___ The data ___
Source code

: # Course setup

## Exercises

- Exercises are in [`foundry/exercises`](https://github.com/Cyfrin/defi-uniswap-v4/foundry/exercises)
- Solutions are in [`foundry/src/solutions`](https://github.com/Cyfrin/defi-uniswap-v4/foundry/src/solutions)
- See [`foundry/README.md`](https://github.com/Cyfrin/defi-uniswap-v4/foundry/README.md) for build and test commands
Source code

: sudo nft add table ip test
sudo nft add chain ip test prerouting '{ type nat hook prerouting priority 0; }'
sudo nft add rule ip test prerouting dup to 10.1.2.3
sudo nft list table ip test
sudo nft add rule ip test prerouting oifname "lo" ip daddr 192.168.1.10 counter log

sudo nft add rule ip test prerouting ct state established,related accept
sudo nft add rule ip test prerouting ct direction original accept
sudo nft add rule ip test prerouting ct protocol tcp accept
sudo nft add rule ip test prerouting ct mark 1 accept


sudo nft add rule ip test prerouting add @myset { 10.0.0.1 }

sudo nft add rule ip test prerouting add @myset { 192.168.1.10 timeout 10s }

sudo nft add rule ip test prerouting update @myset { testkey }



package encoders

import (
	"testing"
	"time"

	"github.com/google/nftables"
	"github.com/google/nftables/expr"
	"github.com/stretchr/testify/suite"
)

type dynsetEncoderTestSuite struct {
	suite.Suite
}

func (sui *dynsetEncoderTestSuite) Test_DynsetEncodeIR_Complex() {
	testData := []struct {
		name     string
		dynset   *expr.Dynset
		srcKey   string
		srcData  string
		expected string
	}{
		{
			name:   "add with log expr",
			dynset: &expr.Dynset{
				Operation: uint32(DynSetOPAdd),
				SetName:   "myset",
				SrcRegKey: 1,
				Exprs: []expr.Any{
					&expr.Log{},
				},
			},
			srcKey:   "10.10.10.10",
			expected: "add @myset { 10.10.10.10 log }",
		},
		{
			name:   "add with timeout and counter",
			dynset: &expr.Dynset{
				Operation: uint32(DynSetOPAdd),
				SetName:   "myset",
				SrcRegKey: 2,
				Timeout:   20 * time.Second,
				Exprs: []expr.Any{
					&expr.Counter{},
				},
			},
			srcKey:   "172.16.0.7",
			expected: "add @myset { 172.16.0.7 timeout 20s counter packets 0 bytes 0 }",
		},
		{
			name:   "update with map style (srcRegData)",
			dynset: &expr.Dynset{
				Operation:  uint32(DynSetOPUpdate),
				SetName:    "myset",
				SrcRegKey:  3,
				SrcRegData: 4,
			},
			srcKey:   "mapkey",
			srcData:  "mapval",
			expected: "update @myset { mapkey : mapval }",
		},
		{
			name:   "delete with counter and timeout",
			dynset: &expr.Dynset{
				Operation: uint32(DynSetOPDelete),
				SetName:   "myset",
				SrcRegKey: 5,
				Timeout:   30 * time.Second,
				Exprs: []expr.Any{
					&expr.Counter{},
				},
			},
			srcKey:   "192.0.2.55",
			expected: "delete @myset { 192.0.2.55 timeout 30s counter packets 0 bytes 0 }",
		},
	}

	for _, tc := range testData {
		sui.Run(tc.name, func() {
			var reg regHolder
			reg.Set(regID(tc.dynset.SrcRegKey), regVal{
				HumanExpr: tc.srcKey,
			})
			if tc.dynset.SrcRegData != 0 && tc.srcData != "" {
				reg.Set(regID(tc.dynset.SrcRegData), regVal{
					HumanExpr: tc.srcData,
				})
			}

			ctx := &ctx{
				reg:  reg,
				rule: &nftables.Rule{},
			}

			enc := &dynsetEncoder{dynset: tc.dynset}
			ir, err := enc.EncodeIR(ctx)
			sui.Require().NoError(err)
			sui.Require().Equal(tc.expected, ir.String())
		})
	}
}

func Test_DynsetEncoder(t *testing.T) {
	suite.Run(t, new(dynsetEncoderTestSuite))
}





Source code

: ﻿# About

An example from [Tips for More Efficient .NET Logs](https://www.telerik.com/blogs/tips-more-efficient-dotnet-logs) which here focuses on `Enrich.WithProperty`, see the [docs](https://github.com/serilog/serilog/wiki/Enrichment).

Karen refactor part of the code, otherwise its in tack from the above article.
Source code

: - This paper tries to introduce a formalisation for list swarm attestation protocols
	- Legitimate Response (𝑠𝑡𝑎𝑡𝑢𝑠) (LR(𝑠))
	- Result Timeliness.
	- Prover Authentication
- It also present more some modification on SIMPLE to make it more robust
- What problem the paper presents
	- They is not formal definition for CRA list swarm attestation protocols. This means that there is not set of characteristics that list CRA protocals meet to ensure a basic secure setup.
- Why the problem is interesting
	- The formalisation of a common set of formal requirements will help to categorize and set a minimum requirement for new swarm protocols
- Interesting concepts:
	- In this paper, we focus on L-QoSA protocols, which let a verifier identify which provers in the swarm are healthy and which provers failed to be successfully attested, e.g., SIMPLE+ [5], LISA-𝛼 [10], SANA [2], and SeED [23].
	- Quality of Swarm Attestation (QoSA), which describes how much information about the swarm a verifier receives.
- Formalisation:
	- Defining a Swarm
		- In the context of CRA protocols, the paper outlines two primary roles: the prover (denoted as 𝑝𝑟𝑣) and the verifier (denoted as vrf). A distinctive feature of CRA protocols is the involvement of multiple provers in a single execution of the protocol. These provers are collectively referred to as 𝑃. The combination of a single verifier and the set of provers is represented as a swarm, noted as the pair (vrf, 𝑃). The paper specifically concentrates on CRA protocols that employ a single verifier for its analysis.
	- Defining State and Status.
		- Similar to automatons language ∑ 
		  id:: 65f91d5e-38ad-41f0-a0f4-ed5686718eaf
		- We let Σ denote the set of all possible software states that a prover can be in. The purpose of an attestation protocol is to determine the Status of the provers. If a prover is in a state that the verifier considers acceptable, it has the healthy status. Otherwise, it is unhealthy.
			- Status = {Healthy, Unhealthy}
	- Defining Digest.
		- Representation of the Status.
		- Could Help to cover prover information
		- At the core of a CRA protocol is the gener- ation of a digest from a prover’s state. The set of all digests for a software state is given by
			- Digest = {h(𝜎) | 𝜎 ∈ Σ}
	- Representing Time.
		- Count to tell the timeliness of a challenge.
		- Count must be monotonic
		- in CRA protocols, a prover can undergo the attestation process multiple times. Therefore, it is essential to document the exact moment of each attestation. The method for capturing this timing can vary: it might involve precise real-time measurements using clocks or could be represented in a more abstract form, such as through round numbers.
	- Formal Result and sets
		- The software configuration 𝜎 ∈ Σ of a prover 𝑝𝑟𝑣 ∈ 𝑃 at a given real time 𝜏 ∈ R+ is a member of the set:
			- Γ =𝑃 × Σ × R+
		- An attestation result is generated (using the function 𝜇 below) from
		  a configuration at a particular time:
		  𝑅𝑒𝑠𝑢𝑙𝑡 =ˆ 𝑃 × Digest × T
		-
___
___ The data ___
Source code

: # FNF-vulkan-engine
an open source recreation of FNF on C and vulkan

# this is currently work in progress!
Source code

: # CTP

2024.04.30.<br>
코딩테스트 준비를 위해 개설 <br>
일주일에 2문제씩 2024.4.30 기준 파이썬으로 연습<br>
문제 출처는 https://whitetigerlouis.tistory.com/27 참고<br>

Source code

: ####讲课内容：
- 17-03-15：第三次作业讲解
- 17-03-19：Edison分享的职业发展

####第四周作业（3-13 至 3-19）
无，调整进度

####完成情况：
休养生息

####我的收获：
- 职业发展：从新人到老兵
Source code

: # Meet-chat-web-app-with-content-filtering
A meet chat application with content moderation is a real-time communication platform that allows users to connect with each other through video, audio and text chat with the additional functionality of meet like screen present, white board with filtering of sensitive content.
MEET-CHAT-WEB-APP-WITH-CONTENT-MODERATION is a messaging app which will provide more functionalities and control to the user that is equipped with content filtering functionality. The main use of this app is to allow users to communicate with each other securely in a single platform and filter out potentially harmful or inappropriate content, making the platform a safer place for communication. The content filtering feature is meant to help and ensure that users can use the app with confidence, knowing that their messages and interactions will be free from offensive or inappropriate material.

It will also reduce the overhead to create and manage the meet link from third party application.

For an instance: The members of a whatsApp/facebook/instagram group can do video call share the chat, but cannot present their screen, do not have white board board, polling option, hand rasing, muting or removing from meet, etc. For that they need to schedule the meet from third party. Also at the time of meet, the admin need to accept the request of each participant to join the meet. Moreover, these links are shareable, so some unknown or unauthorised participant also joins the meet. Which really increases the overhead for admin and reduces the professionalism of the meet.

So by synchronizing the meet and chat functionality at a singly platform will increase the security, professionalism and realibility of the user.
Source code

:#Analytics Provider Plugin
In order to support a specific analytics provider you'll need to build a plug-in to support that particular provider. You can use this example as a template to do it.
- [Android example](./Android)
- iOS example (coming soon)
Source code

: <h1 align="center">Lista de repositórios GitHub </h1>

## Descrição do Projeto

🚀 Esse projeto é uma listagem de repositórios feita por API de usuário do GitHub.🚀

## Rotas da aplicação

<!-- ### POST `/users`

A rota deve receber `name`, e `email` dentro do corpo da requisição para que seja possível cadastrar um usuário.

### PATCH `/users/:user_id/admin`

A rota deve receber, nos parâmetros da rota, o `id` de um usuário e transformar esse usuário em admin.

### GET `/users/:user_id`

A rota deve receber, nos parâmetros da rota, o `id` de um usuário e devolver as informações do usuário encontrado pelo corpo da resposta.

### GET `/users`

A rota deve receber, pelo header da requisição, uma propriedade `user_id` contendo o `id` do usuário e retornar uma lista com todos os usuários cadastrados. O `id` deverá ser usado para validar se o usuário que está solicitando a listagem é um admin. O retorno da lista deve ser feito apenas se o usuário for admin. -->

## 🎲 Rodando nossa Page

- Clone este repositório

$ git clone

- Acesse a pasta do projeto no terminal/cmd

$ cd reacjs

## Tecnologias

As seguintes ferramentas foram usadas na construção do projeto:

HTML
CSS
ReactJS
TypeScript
___
▶ What is needed: For each line above that holds the string "regID", provide a copy of that line.

▶ Exercise solution:
			reg.Set(regID(tc.dynset.SrcRegKey), regVal{
				reg.Set(regID(tc.dynset.SrcRegData), regVal{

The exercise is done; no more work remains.